Udacity 自駕車 project 4
Project 4: Behavior Cloning
Github: Project 4_Behavioral-Cloning
大致介紹了:
1. Keras應用
2. Transfer Learning
3. CNNs History and introduction
4. Behavior Cloning project
— — — — — — — — — — — — — — — — — —
1. Keras應用
在上一個project 3用了tensorflow來刻出CNN,這次介紹了使用keras來更有效率的刻出CNN。
簡單比較之前用tensorflow 和 這次用keras,可以發現keras方便很多:
2. Transfer Learning
Case 1: Small Data Set, Similar Data
If the new data set is small and similar to the original training data:
簡單來說,保留前面CNN的weight,修改後面FCN的輸出數量並重新計算weight
- slice off the end of the neural network
- add a new fully connected layer that matches the number of classes in the new data set
- randomize the weights of the new fully connected layer; freeze all the weights from the pre-trained network
- train the network to update the weights of the new fully connected layer
Case 2: Small Data Set, Different Data
If the new data set is small and different from the original training data:
- slice off most of the pre-trained layers near the beginning of the network
- add to the remaining pre-trained layers a new fully connected layer that matches the number of classes in the new data set
- randomize the weights of the new fully connected layer; freeze all the weights from the pre-trained network
- train the network to update the weights of the new fully connected layer
Case 3: Large Data Set, Similar Data
If the new data set is large and similar to the original training data:
- remove the last fully connected layer and replace with a layer matching the number of classes in the new data set
- randomly initialize the weights in the new fully connected layer
- initialize the rest of the weights using the pre-trained weights
- re-train the entire neural network
Case 4: Large Data Set, Different Data
If the new data set is large and different from the original training data:
- remove the last fully connected layer and replace with a layer matching the number of classes in the new data set
- retrain the network from scratch with randomly initialized weights
- alternatively, you could just use the same strategy as the “large and similar” data case
3. CNN introduction
先介紹了imagenet的功用(一個巨大的dataset)
甚至可以透過Keras Applications直接導入已經pre-trained的知名object detection models, 例如 ResNet50, VGG16, InceptionV3…
AlexNet:類似LeNet的架構
VGG16/19 (數字代表層數):使用多個3*3 convolution & pooling 作為架構
可以簡單透過keras import VGG16
from keras.applications.vgg16 import VGG16
model = VGG16(weights='imagenet', include_top=False)
GoogLeNet/Inception:導入inception module的概念
GoogLeNet 特點是速度很快,因此可應用在自駕車上
from keras.applications.inception_v3 import InceptionV3
model = InceptionV3(weights='imagenet', include_top=False)
ResNet: 透過增加層數(152 layers)來達到更好的低錯誤率的表現
但一般來說增加層數反而會使網路退化(Degradation problem),深度增加時,網絡準確度出現飽和,甚至出現下降。
那ResNet怎麼解決這個問題的呢? Ans: 殘差學習 Residual learning
ResNet網絡是參考了VGG19網絡,在其基礎上進行了修改,並通過短路機制加入了殘差單元
詳情請見:ResNet intro
from keras.applications.resnet50 import ResNet50
model = ResNet50(weights='imagenet', include_top=False)
4. Behavior Cloning project
最後就進入我們的專案了!
這次目標是要讓車子自己學習在路上跑,不要超過車道邊緣
這主要就是要累積一堆讓車子盡量維持在中間的影像data,udacity的project引導都有提到,但實作起來還是花了一些時間
在做這個專案,建構CNN反而不難,麻煩的是需要自己累積data,並不斷在模擬器上測試。
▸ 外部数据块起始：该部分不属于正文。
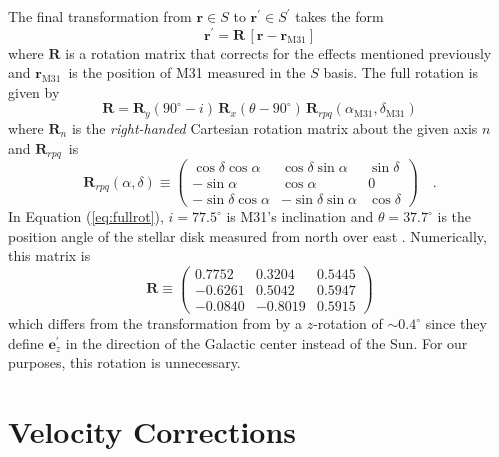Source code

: \documentclass[preprint,12pt]{aastex}
\newcommand{\eqlabel}[1]{\label{eq:#1}}
\newcommand{\eq}[1]{Equation (\ref{eq:#1})}
\newcommand{\applabel}[1]{\label{app:#1}}
\newcommand{\bvec}[1]{\ensuremath{\boldsymbol{#1}}}
\renewcommand{\vector}[1]{\ensuremath{\bvec{#1}}}
\renewcommand{\matrix}[1]{\ensuremath{\bvec{#1}}}
\newcommand{\posand}{\ensuremath{\vector{r}_\mathrm{M31}}}
\newcommand{\R}{\ensuremath{\matrix{R}}}
\newcommand{\Rx}{\ensuremath{\R_x}}
\newcommand{\Ry}{\ensuremath{\R_y}}
\newcommand{\Rrpq}{\ensuremath{\R_{rpq}}}
\begin{document}
The final transformation from $\vector{r} \in S$ to
$\vector{r}^\prime \in S^\prime$ takes the form
\begin{equation}
    \vector{r}^\prime = \R \, [\vector{r} - \posand]
\end{equation}
where $\matrix{R}$ is a rotation matrix that corrects for the effects
mentioned previously and \posand\ is the position of M31 measured in the
$S$ basis. The full rotation is given by
\begin{equation}
    \eqlabel{fullrot}
    \matrix{R} = \Ry (90^\circ - i) \, \Rx (\theta - 90^\circ)
        \, \Rrpq (\alpha_\mathrm{M31}, \delta_\mathrm{M31})
\end{equation}
where $\R_n$ is the \emph{right-handed} Cartesian rotation matrix about the
given axis $n$ and \Rrpq\ is
\begin{equation}
    \eqlabel{triad}
    \Rrpq (\alpha, \delta) \equiv \left ( \begin{array}{ccc}
    \cos \delta \cos \alpha & \cos \delta \sin \alpha & \sin \delta \\
    -\sin \alpha & \cos \alpha & 0 \\
    -\sin \delta \cos \alpha & -\sin \delta \sin \alpha & \cos \delta
    \end{array} \right ) \quad .
\end{equation}
In \eq{fullrot}, $i = 77.5^\circ$ is M31's inclination and
$\theta = 37.7^\circ$ is the position angle of the stellar disk measured
from north over east \citep{de-Vaucouleurs:1958}.  Numerically, this matrix
is
\begin{equation}
    \eqlabel{fullrotation}
    \R \equiv \left ( \begin{array}{ccc}
0.7752 & 0.3204 & 0.5445 \\
-0.6261 & 0.5042 & 0.5947 \\
-0.0840 & -0.8019 & 0.5915
\end{array} \right )
\end{equation}
which differs from the transformation from \citet{Metz:2007} by a
$z$-rotation of $\sim 0.4^\circ$ since they define $\mathbf{e}_z^\prime$
in the direction of the Galactic center instead of the Sun. For our
purposes, this rotation is unnecessary.

\section{Velocity Corrections}

\applabel{vel}
\end{document}
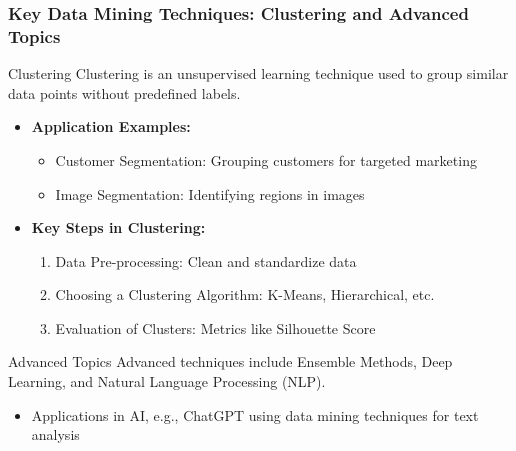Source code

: \documentclass[aspectratio=169]{beamer}
\begin{document}
\begin{frame}[fragile]
    \frametitle{Key Data Mining Techniques: Clustering and Advanced Topics}
    \begin{block}{Clustering}
        Clustering is an unsupervised learning technique used to group similar data points without predefined labels.
    \end{block}

    \begin{itemize}
        \item \textbf{Application Examples:}
            \begin{itemize}
                \item Customer Segmentation: Grouping customers for targeted marketing
                \item Image Segmentation: Identifying regions in images
            \end{itemize}
        
        \item \textbf{Key Steps in Clustering:}
            \begin{enumerate}
                \item Data Pre-processing: Clean and standardize data
                \item Choosing a Clustering Algorithm: K-Means, Hierarchical, etc.
                \item Evaluation of Clusters: Metrics like Silhouette Score
            \end{enumerate}
    \end{itemize}

    \begin{block}{Advanced Topics}
        Advanced techniques include Ensemble Methods, Deep Learning, and Natural Language Processing (NLP).
    \end{block}

    \begin{itemize}
        \item Applications in AI, e.g., ChatGPT using data mining techniques for text analysis
    \end{itemize}
\end{frame}
\end{document}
在訓練&測試的過程中,車子常常在影片第46秒那個轉彎開出跑道,因此又特別針對那個地方做了許多的圖片和方向盤的資料擷取,最後終於訓練出完整跑完整條道路的模型。
— — Additional Resources on Deep Learning — —
Behavioral Cloning
The below paper shows one of the techniques Waymo has researched using imitation learning (aka behavioral cloning) to drive a car.
ChauffeurNet: Learning to Drive by Imitating the Best and Synthesizing the Worst
Object Detection and Tracking
The below papers include various deep learning-based approaches to 2D and 3D object detection and tracking.
SSD: Single Shot MultiBox Detector
1. SSD結合了YOLO中的回歸思想和Faster-RCNN中的Anchor機制,使用全圖各個位置的多尺度區域特徵進行回歸,既保持了YOLO速度快的特性,也保證了窗口預測的跟Faster-RCNN一樣比較精準。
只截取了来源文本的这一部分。